Assigned task:
Scan the material and copy every line in which "nbsp" appears.

Provided entries:
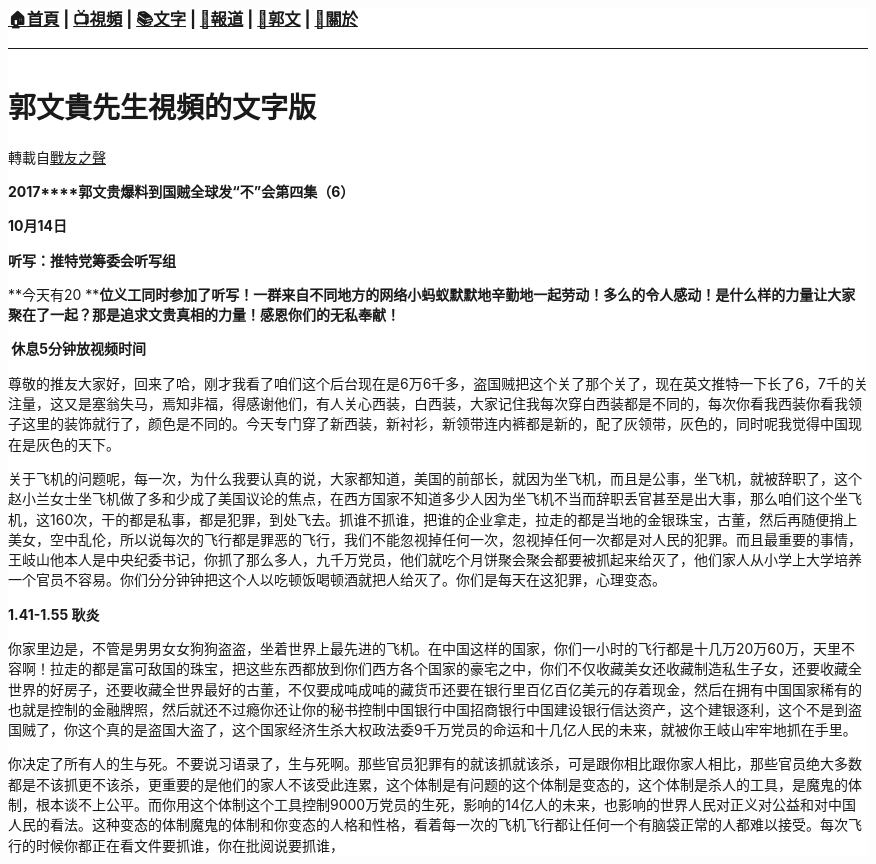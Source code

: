 ###  [:house:首頁](https://github.com/ourhimalayas/home) | [:tv:視頻](https://github.com/ourhimalayas/videos) | [:books:文字](https://github.com/ourhimalayas/txt) | [:newspaper:報道](https://github.com/ourhimalayas/news) | [:eagle:郭文](https://github.com/ourhimalayas/guomedia) | [:pray:關於](https://github.com/ourhimalayas/home/tree/master/about)
---
# 郭文貴先生視頻的文字版
轉載自[戰友之聲](http://littleantvoice.blogspot.com)

**2017****郭文贵爆料到国贼全球发“不”会第四集（6）**

**10****月14****日**





**听写：推特党筹委会听写组**







**今天有20&nbsp;****位义工同时参加了听写！一群来自不同地方的网络小蚂蚁默默地辛勤地一起劳动！多么的令人感动！是什么样的力量让大家聚在了一起？那是追求文贵真相的力量！感恩你们的无私奉献！**



**&nbsp;休息5分钟放视频时间**







尊敬的推友大家好，回来了哈，刚才我看了咱们这个后台现在是6万6千多，盗国贼把这个关了那个关了，现在英文推特一下长了6，7千的关注量，这又是塞翁失马，焉知非福，得感谢他们，有人关心西装，白西装，大家记住我每次穿白西装都是不同的，每次你看我西装你看我领子这里的装饰就行了，颜色是不同的。今天专门穿了新西装，新衬衫，新领带连内裤都是新的，配了灰领带，灰色的，同时呢我觉得中国现在是灰色的天下。



关于飞机的问题呢，每一次，为什么我要认真的说，大家都知道，美国的前部长，就因为坐飞机，而且是公事，坐飞机，就被辞职了，这个赵小兰女士坐飞机做了多和少成了美国议论的焦点，在西方国家不知道多少人因为坐飞机不当而辞职丢官甚至是出大事，那么咱们这个坐飞机，这160次，干的都是私事，都是犯罪，到处飞去。抓谁不抓谁，把谁的企业拿走，拉走的都是当地的金银珠宝，古董，然后再随便捎上美女，空中乱伦，所以说每次的飞行都是罪恶的飞行，我们不能忽视掉任何一次，忽视掉任何一次都是对人民的犯罪。而且最重要的事情，王岐山他本人是中央纪委书记，你抓了那么多人，九千万党员，他们就吃个月饼聚会聚会都要被抓起来给灭了，他们家人从小学上大学培养一个官员不容易。你们分分钟钟把这个人以吃顿饭喝顿酒就把人给灭了。你们是每天在这犯罪，心理变态。





**1.41-1.55&nbsp;耿炎**



你家里边是，不管是男男女女狗狗盗盗，坐着世界上最先进的飞机。在中国这样的国家，你们一小时的飞行都是十几万20万60万，天里不容啊！拉走的都是富可敌国的珠宝，把这些东西都放到你们西方各个国家的豪宅之中，你们不仅收藏美女还收藏制造私生子女，还要收藏全世界的好房子，还要收藏全世界最好的古董，不仅要成吨成吨的藏货币还要在银行里百亿百亿美元的存着现金，然后在拥有中国国家稀有的也就是控制的金融牌照，然后就还不过瘾你还让你的秘书控制中国银行中国招商银行中国建设银行信达资产，这个建银逐利，这个不是到盗国贼了，你这个真的是盗国大盗了，这个国家经济生杀大权政法委9千万党员的命运和十几亿人民的未来，就被你王岐山牢牢地抓在手里。



你决定了所有人的生与死。不要说习语录了，生与死啊。那些官员犯罪有的就该抓就该杀，可是跟你相比跟你家人相比，那些官员绝大多数都是不该抓更不该杀，更重要的是他们的家人不该受此连累，这个体制是有问题的这个体制是变态的，这个体制是杀人的工具，是魔鬼的体制，根本谈不上公平。而你用这个体制这个工具控制9000万党员的生死，影响的14亿人的未来，也影响的世界人民对正义对公益和对中国人民的看法。这种变态的体制魔鬼的体制和你变态的人格和性格，看着每一次的飞机飞行都让任何一个有脑袋正常的人都难以接受。每次飞行的时候你都正在看文件要抓谁，你在批阅说要抓谁，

Output for this task:
**今天有20&nbsp;****位义工同时参加了听写！一群来自不同地方的网络小蚂蚁默默地辛勤地一起劳动！多么的令人感动！是什么样的力量让大家聚在了一起？那是追求文贵真相的力量！感恩你们的无私奉献！**
**&nbsp;休息5分钟放视频时间**
**1.41-1.55&nbsp;耿炎**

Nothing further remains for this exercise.